[[ THE DATA, beginning ]]

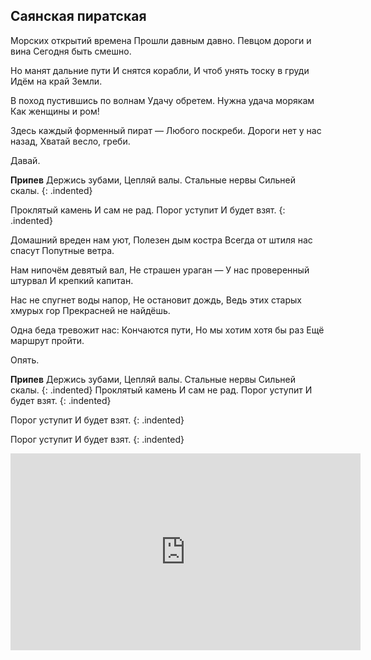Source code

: ﻿---
layout: lyrics
---

## Саянская пиратская

Морск<span class="Am"></span>их открытий вре<span class="Fmaj7"></span>мена
Прошл<span class="C"></span>и давным давно<span class="G"></span>.
Певцо<span class="Am"></span>м дороги и<span class="Fmaj7"></span> вина
Сего<span class="C"></span>дня быть смешно<span class="G"></span>.

Но ма<span class="F"></span>нят дальние<span class="C"></span> пути
И сня<span class="E"></span>тся корабли<span class="Am"></span>,
И что<span class="F"></span>б унять тоску<span class="C"></span> в груди
Идё<span class="Dm"></span>м на край Земли<span class="E"></span>.

В поход пустившись по волнам
Удачу обретем.
Нужна удача морякам
Как женщины и ром!

Здесь каждый форменный пират —
Любого поскреби.
Дороги нет у нас назад,
Хватай весло, греби.

Давай.

**Припев**
Держи<span class="Am"></span>сь зуба<span class="AmC"></span>ми,
Цепля<span class="Bm11"></span>й ва<span class="E"></span>лы.
Стальны<span class="Am"></span>е не<span class="AmC"></span>рвы
Сильне<span class="Bm11"></span>й ска<span class="G"></span>лы.
{: .indented}

Прокля<span class="F"></span>тый ка<span class="C"></span>мень
И са<span class="E"></span>м не ра<span class="Am"></span>д.
Поро<span class="F"></span>г усту<span class="Dm"></span>пит
И бу<span class="E"></span>дет взя<span class="Am"></span>т.
{: .indented}

Домашний вреден нам уют,
Полезен дым костра
Всегда от штиля нас спасут
Попутные ветра.

Нам нипочём девятый вал,
Не страшен ураган —
У нас проверенный штурвал
И крепкий капитан.

Нас не спугнет воды напор,
Не остановит дождь,
Ведь этих старых хмурых гор
Прекрасней не найдёшь.

Одна беда тревожит нас:
Кончаются пути,
Но мы хотим хотя бы раз
Ещё маршрут пройти.

Опять.

**Припев**
Держись зубами,
Цепляй валы.
Стальные нервы
Сильней скалы.
{: .indented}
Проклятый камень
И сам не рад.
Порог уступит
И будет взят.
{: .indented}

Порог уступит
И будет взят.
{: .indented}

Порог уступит
И будет взят.
{: .indented}

<div class="video-wrapper">
  <iframe width="560" height="315" src="https://www.youtube.com/embed/JYXEaUNXw20" frameborder="0" allow="accelerometer; autoplay; encrypted-media; gyroscope; picture-in-picture" allowfullscreen></iframe>
</div>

[[ THE DATA, end ]]

For each entry, copy the text exactly and leave out any image it carries.

TASK OUTPUT
Source code

: ﻿---
layout: lyrics
---

## Саянская пиратская

Морск<span class="Am"></span>их открытий вре<span class="Fmaj7"></span>мена
Прошл<span class="C"></span>и давным давно<span class="G"></span>.
Певцо<span class="Am"></span>м дороги и<span class="Fmaj7"></span> вина
Сего<span class="C"></span>дня быть смешно<span class="G"></span>.

Но ма<span class="F"></span>нят дальние<span class="C"></span> пути
И сня<span class="E"></span>тся корабли<span class="Am"></span>,
И что<span class="F"></span>б унять тоску<span class="C"></span> в груди
Идё<span class="Dm"></span>м на край Земли<span class="E"></span>.

В поход пустившись по волнам
Удачу обретем.
Нужна удача морякам
Как женщины и ром!

Здесь каждый форменный пират —
Любого поскреби.
Дороги нет у нас назад,
Хватай весло, греби.

Давай.

**Припев**
Держи<span class="Am"></span>сь зуба<span class="AmC"></span>ми,
Цепля<span class="Bm11"></span>й ва<span class="E"></span>лы.
Стальны<span class="Am"></span>е не<span class="AmC"></span>рвы
Сильне<span class="Bm11"></span>й ска<span class="G"></span>лы.
{: .indented}

Прокля<span class="F"></span>тый ка<span class="C"></span>мень
И са<span class="E"></span>м не ра<span class="Am"></span>д.
Поро<span class="F"></span>г усту<span class="Dm"></span>пит
И бу<span class="E"></span>дет взя<span class="Am"></span>т.
{: .indented}

Домашний вреден нам уют,
Полезен дым костра
Всегда от штиля нас спасут
Попутные ветра.

Нам нипочём девятый вал,
Не страшен ураган —
У нас проверенный штурвал
И крепкий капитан.

Нас не спугнет воды напор,
Не остановит дождь,
Ведь этих старых хмурых гор
Прекрасней не найдёшь.

Одна беда тревожит нас:
Кончаются пути,
Но мы хотим хотя бы раз
Ещё маршрут пройти.

Опять.

**Припев**
Держись зубами,
Цепляй валы.
Стальные нервы
Сильней скалы.
{: .indented}
Проклятый камень
И сам не рад.
Порог уступит
И будет взят.
{: .indented}

Порог уступит
И будет взят.
{: .indented}

Порог уступит
И будет взят.
{: .indented}

<div class="video-wrapper">
  <iframe width="560" height="315" src="https://www.youtube.com/embed/JYXEaUNXw20" frameborder="0" allow="accelerometer; autoplay; encrypted-media; gyroscope; picture-in-picture" allowfullscreen></iframe>
</div>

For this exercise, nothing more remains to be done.